▸ TASK DETAILS: Make a verbatim copy of the entries below; pictures stay out.

▸ RECORDED DATA:
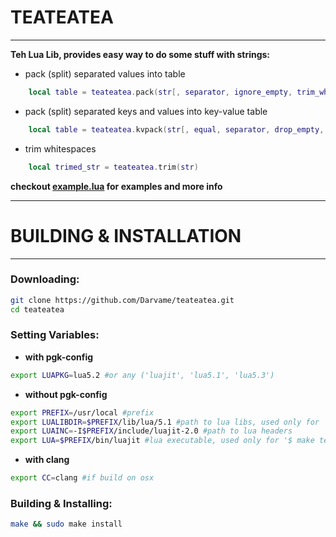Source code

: # TEATEATEA
------
<b>Teh Lua Lib, provides easy way to do some stuff with strings:</b>

- pack (split) separated values into table
```lua
    local table = teateatea.pack(str[, separator, ignore_empty, trim_whitespaces, multi_separators])
```
- pack (split) separated keys and values into key-value table
```lua
    local table = teateatea.kvpack(str[, equal, separator, drop_empty, trim_whitespaces, multi_sep_equal])
```
- trim whitespaces
```lua
    local trimed_str = teateatea.trim(str)
```

<b>checkout [example.lua](./example.lua) for examples and more info </b>

---
# BUILDING & INSTALLATION
---
<h3>Downloading:</h3>

```bash
git clone https://github.com/Darvame/teateatea.git
cd teateatea
```

<h3>Setting Variables:</h3>

- <b>with pgk-config</b>
```bash
export LUAPKG=lua5.2 #or any ('luajit', 'lua5.1', 'lua5.3')
```
- <b>without pgk-config</b>
```bash
export PREFIX=/usr/local #prefix
export LUALIBDIR=$PREFIX/lib/lua/5.1 #path to lua libs, used only for '$ make install'
export LUAINC=-I$PREFIX/include/luajit-2.0 #path to lua headers
export LUA=$PREFIX/bin/luajit #lua executable, used only for '$ make test'
```
- <b>with clang</b>
```bash
export CC=clang #if build on osx
```

<h3>Building & Installing:</h3>

```bash
make && sudo make install
```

▸ ANSWER FOR THE TASK:
Source code

: # TEATEATEA
------
<b>Teh Lua Lib, provides easy way to do some stuff with strings:</b>

- pack (split) separated values into table
```lua
    local table = teateatea.pack(str[, separator, ignore_empty, trim_whitespaces, multi_separators])
```
- pack (split) separated keys and values into key-value table
```lua
    local table = teateatea.kvpack(str[, equal, separator, drop_empty, trim_whitespaces, multi_sep_equal])
```
- trim whitespaces
```lua
    local trimed_str = teateatea.trim(str)
```

<b>checkout [example.lua](./example.lua) for examples and more info </b>

---
# BUILDING & INSTALLATION
---
<h3>Downloading:</h3>

```bash
git clone https://github.com/Darvame/teateatea.git
cd teateatea
```

<h3>Setting Variables:</h3>

- <b>with pgk-config</b>
```bash
export LUAPKG=lua5.2 #or any ('luajit', 'lua5.1', 'lua5.3')
```
- <b>without pgk-config</b>
```bash
export PREFIX=/usr/local #prefix
export LUALIBDIR=$PREFIX/lib/lua/5.1 #path to lua libs, used only for '$ make install'
export LUAINC=-I$PREFIX/include/luajit-2.0 #path to lua headers
export LUA=$PREFIX/bin/luajit #lua executable, used only for '$ make test'
```
- <b>with clang</b>
```bash
export CC=clang #if build on osx
```

<h3>Building & Installing:</h3>

```bash
make && sudo make install
```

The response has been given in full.